Rattaché au cycle des Fils-des-Brumes, mais séparé par plusieurs centaines d’années des aventures précédentes, ce roman ne s’y intègre que très partiellement, et pourrait donc, même si sa fin est suffisamment ouverte pour laisser place à une suite, être considéré comme un simple « one-shot ». Un « one shot », certes, mais pas précisément du côté des coups de feu, puisque l’on s’y entretue dans une frénésie d’action qui, de toute évidence, n’est pas sans constituer un appel du pied aux « majors » hollywoodiennes.



Un appel du pied d’autant plus indéniable que la structure même du roman est purement cinématographique. Les premiers chapitres sont on ne peut plus clairement des démarquages des scènes introductives des « blockbusters » américains. Mais hélas, elles en partagent les caractéristiques les plus fréquentes – pas écrites, pas prenantes, pas convaincantes, dépourvues d’âme – et ne donnent l’impression d’être là que parce que cela fait partie du rituel.

Pas écrites, tout d’abord. Si la prose de Sanderson pouvait convenir à des ouvrages humoristiques destinés à la jeunesse comme la série des « Alcatraz » que nous avons précédemment chroniquée, elle devient vite insuffisante pour un roman adultes. L’absence de soin apporté à l’écriture est par moments particulièrement flagrante (qu’on en juge par les répétitions suivantes « Un train était arrêté en raison d’une diversion sur les rails – les premiers temps, un arbre à terre. Plus tard, un train fantôme qui surgissait des brumes et fonçait droit vers le train. Les mécaniciens arrêtaient le train, paniqués, mais le train fantôme s’évanouissait devant eux. On redémarrait alors le train. ») et l’on se retrouve, quasiment en permanence, confronté à une prose strictement basique et utilitaire.

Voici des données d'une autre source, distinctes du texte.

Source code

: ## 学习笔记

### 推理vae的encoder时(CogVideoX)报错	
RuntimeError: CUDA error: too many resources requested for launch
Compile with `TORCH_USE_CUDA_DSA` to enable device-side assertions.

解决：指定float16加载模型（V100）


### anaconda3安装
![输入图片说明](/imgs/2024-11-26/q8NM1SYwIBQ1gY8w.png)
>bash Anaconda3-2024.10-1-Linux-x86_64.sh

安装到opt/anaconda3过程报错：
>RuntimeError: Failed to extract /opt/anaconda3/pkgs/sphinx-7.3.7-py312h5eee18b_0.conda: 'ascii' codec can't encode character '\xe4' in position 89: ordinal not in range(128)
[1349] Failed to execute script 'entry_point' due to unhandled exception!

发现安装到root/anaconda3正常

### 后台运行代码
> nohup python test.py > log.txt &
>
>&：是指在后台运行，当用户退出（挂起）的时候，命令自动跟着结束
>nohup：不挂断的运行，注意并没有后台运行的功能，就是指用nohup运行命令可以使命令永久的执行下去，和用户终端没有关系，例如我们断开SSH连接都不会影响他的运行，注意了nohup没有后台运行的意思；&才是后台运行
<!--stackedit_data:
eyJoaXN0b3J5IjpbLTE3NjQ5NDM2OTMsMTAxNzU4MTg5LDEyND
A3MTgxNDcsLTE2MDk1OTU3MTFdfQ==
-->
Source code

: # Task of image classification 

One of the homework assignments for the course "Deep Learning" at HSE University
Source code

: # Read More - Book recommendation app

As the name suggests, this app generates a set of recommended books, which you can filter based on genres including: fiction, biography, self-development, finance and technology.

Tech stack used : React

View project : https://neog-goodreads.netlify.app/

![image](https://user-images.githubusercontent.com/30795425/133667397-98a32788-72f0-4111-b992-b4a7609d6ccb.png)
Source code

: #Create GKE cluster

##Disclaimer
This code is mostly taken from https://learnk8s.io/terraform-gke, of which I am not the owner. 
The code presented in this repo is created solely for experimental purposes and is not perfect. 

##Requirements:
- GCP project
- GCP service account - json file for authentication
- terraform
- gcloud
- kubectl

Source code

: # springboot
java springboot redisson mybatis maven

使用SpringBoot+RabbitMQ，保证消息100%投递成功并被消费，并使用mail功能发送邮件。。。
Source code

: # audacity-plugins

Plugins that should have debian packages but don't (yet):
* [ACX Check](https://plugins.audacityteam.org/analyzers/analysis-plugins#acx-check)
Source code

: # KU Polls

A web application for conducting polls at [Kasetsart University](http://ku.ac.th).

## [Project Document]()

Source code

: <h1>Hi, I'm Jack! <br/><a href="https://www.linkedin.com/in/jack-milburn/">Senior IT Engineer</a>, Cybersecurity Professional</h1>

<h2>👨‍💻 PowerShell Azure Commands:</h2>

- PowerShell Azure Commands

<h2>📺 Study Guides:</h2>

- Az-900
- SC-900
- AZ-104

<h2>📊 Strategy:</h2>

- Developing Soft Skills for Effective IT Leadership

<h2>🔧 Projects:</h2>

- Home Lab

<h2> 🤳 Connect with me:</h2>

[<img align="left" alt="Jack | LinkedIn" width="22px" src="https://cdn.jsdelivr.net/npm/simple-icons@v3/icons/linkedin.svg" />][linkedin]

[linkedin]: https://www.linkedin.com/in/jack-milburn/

On ne peut que le regretter dans la mesure où les éléments constitutifs du roman, ou plus exactement du scénario, étaient prometteurs. Dans le monde de Scadrial décrit par Sanderson, quelques individus ont des pouvoirs liés non pas uniquement à leur essence propre, mais à la détention ou à la proximité de métaux. Cette forme de magie « violente, brute et puissante » est liée à seize métaux de base utilisables. Ainsi les Brumants Lance-pièces (c’est le cas de notre héros Waxillium) sont capables d’exercer des poussées sur les sources métalliques proches, soit pour les mouvoir , soit pour se mouvoir eux-mêmes (par propulsion ou répulsion, c’est-à-dire qu’ils peuvent sauter à des hauteurs impensables ou chuter depuis des hauteurs également impensables). Les Brumants Glisseurs (c’est le cas de Wayne, complice du héros) peuvent brûler le cerrobend pour constituer autour d’eux une bulle de temps transitoire. Les Brumants Exalteurs brûlent du zinc pour exalter les émotions des individus proches. Certains de ces brumants sont pratiquement immortels, leur pouvoir leur donnant la possibilité de se régénérer rapidement après toute blessure. Avec seize métaux les possibilités, on le voit, sont nombreuses.

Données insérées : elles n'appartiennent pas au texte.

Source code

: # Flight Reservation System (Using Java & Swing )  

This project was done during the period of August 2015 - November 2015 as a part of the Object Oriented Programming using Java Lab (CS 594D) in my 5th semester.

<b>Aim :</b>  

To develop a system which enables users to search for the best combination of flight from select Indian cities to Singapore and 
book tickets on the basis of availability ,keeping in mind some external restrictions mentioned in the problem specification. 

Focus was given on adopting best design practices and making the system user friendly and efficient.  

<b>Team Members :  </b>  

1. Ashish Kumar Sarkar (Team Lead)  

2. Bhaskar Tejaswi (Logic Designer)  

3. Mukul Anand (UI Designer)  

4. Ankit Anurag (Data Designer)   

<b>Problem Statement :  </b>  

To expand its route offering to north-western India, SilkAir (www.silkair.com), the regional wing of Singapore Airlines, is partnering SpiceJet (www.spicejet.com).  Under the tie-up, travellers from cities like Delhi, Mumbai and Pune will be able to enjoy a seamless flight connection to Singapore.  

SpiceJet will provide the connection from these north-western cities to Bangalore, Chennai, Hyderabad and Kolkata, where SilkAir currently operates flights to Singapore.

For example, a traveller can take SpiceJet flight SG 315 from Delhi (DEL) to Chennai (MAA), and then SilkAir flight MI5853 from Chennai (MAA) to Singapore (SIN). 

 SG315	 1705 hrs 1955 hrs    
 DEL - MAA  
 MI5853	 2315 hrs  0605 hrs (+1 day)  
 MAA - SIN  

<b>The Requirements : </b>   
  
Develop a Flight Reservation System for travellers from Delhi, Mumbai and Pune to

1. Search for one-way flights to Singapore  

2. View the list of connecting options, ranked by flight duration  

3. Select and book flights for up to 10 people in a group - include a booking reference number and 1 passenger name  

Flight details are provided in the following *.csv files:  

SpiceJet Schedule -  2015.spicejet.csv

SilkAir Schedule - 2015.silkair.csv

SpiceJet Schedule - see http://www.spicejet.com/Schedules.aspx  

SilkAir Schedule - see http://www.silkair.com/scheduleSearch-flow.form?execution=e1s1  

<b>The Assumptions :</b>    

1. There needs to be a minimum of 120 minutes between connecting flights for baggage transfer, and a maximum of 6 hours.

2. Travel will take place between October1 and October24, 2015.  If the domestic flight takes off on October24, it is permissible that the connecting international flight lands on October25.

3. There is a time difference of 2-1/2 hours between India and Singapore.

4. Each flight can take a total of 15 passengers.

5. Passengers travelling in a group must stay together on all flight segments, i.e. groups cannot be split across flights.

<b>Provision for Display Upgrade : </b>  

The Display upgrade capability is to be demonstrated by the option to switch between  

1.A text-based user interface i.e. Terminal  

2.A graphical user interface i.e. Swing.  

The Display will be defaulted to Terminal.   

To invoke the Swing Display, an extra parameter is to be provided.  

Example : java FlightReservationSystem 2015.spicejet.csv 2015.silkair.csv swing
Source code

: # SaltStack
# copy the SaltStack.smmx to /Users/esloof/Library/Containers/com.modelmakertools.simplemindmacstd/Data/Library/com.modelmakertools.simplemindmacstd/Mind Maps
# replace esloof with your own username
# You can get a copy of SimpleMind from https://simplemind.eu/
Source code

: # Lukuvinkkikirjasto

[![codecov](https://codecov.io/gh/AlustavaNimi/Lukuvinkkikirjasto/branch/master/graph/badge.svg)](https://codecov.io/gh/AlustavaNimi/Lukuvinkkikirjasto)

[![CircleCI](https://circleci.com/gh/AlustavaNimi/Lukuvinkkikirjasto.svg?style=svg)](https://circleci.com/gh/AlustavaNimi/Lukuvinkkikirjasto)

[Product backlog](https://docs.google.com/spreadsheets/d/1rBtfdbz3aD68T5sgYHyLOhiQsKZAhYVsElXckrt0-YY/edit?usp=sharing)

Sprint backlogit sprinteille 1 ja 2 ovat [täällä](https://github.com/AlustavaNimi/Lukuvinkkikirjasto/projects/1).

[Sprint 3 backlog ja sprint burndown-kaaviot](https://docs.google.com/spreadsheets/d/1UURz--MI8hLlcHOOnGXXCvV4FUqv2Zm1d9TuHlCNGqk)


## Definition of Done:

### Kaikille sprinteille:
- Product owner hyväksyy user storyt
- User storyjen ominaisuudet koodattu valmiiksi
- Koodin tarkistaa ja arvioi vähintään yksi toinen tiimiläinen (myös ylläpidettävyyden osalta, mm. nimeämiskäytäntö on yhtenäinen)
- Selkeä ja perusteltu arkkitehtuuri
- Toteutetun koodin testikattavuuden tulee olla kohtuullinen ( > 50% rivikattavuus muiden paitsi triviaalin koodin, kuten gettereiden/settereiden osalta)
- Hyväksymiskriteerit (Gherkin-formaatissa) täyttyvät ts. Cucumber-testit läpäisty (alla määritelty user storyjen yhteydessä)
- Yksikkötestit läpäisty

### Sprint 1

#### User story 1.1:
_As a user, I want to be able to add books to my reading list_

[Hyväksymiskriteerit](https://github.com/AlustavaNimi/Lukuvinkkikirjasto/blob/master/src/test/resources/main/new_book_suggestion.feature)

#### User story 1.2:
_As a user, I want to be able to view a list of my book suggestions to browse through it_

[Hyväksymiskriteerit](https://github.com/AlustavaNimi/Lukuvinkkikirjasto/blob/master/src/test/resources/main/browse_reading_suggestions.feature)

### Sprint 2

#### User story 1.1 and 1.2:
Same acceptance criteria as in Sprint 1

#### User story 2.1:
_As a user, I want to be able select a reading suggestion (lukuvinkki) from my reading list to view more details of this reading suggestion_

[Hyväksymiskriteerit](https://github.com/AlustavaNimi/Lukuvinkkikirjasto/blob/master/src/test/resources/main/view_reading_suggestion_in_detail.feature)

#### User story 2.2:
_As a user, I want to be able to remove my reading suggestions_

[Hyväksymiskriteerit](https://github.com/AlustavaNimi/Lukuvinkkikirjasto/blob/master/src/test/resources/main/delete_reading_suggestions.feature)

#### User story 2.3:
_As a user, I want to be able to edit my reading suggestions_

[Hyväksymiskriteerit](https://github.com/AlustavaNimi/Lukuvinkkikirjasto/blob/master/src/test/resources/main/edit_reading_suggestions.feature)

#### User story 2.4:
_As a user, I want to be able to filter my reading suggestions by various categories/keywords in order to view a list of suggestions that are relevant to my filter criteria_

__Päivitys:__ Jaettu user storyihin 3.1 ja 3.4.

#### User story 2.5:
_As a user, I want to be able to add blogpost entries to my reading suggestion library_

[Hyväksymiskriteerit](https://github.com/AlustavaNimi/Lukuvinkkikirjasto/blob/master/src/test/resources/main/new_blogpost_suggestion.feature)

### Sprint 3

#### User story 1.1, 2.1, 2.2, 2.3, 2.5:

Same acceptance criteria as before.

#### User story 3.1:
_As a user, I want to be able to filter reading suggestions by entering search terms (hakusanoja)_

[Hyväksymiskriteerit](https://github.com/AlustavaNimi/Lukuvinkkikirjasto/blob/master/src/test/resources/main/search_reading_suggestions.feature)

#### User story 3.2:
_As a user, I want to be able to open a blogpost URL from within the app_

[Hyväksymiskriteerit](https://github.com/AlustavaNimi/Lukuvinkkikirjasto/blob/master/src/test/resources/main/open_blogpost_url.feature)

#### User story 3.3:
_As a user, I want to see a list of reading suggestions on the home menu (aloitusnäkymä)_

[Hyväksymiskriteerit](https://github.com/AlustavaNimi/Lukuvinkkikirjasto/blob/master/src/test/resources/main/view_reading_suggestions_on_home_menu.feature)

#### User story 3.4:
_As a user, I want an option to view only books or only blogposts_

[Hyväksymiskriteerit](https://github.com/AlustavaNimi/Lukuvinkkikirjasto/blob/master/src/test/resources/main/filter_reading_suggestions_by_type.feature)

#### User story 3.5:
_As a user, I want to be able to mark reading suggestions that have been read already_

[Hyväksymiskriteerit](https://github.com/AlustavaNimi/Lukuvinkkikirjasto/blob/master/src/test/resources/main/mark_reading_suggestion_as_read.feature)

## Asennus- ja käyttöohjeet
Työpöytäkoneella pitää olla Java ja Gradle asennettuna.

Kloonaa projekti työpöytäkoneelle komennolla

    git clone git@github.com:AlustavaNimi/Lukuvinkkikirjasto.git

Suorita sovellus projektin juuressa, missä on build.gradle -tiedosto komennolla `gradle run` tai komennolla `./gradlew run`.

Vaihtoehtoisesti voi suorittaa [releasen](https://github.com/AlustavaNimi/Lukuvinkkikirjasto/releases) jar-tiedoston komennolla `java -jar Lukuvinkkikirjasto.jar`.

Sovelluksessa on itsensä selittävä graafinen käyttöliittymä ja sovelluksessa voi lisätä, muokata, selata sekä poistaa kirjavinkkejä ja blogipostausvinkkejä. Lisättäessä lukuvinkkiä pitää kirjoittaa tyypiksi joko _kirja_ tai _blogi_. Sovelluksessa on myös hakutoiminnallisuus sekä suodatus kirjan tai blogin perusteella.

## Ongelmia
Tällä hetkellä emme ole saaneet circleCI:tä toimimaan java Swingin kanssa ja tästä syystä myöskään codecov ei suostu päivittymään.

Waxillium, alias Lord Ladrian, vient de passer vingt ans à rendre une justice (que l’on devine expéditive) dans ces territoires sans foi ni loi que sont les Rocailles. Lassé, il rentre à Elendel où il doit reprendre son statut de Lord. Un Lord hélas ruiné, mais convoité par de riches fortunées selon un schéma très classique. Dans cette société très victorienne qu’est celle d’Elendel, Waxillium se résout à se fiancer avec Stéris, un riche héritière, même s’il éprouve beaucoup plus d’attirance pour la cousine officielle de celle-ci, en réalité sa sœur bâtarde, la très perspicace Masari. Mais quand on enlève Stéris sous ses yeux, Waxillium n’a d’autre choix que de ressortir les flingues.

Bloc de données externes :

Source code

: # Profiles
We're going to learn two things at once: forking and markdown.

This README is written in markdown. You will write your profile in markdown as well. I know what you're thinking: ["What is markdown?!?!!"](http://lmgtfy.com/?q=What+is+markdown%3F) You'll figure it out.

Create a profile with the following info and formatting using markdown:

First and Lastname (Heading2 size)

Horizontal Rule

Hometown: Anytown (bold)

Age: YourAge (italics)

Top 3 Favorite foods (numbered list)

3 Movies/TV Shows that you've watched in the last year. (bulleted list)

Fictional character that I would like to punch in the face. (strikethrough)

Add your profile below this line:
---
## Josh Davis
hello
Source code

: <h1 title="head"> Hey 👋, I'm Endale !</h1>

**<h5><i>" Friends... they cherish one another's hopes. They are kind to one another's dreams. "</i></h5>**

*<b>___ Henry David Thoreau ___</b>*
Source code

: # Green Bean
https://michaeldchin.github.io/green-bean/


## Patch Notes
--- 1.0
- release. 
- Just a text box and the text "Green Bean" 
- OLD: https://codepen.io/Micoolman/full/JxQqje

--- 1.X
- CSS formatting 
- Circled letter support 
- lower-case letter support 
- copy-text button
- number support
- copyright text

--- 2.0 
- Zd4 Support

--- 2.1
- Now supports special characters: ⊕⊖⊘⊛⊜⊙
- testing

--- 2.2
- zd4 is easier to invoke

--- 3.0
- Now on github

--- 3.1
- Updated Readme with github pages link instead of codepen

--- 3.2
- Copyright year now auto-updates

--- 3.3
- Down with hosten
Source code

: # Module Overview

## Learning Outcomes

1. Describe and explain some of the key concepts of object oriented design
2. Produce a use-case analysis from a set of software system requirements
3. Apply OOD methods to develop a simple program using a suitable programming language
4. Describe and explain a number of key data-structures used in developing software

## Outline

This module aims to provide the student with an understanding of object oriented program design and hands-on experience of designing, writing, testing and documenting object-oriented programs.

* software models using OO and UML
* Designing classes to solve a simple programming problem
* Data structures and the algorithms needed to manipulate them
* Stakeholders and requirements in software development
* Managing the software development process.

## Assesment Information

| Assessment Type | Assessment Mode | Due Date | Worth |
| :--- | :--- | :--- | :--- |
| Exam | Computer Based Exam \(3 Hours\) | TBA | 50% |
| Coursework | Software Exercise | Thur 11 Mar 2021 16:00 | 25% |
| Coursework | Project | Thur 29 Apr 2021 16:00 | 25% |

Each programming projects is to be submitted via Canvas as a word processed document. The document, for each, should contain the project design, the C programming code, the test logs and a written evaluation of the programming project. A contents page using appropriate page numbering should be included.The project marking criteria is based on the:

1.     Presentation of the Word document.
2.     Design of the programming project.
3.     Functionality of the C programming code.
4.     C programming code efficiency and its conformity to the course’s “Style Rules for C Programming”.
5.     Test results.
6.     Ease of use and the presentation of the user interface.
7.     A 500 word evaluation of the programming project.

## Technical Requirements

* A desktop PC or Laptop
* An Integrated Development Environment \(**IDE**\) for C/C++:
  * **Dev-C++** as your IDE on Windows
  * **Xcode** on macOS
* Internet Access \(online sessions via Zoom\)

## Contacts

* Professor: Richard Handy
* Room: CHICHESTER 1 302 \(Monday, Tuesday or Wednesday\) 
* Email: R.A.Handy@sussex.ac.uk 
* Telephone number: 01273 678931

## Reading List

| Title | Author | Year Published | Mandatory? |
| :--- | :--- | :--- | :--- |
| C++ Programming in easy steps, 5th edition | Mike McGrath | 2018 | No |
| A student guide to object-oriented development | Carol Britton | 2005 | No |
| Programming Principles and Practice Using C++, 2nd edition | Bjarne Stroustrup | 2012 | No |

Le schéma est classique : un individu pas tout à fait dégrossi obligé de se glisser dans des habits trop civilisés pour lui, mais pourvu de qualités et d’un courage faisant défaut aux gens qui l’entourent, et bien entendu finissant par l’emporter, non sans s’attirer l’estime générale. Tout ceci, avec l’astucieuse utilisation des pouvoirs, aurait pu être palpitant si l’intrigue n’était aussi linéaire, aussi prévisible, et si les scènes d’action, à la fois longues et nombreuses, n’étaient pas si basiquement descriptives : virevoltantes mais purement visuelles, et, là encore à la manière des longs-métrages hollywoodiens, entièrement superficielles. On n’y ressent ni tension, ni danger, ni émotion, les personnages sautent dans tous les sens et se dézinguent et se dynamitent avec entrain, mais sans âme.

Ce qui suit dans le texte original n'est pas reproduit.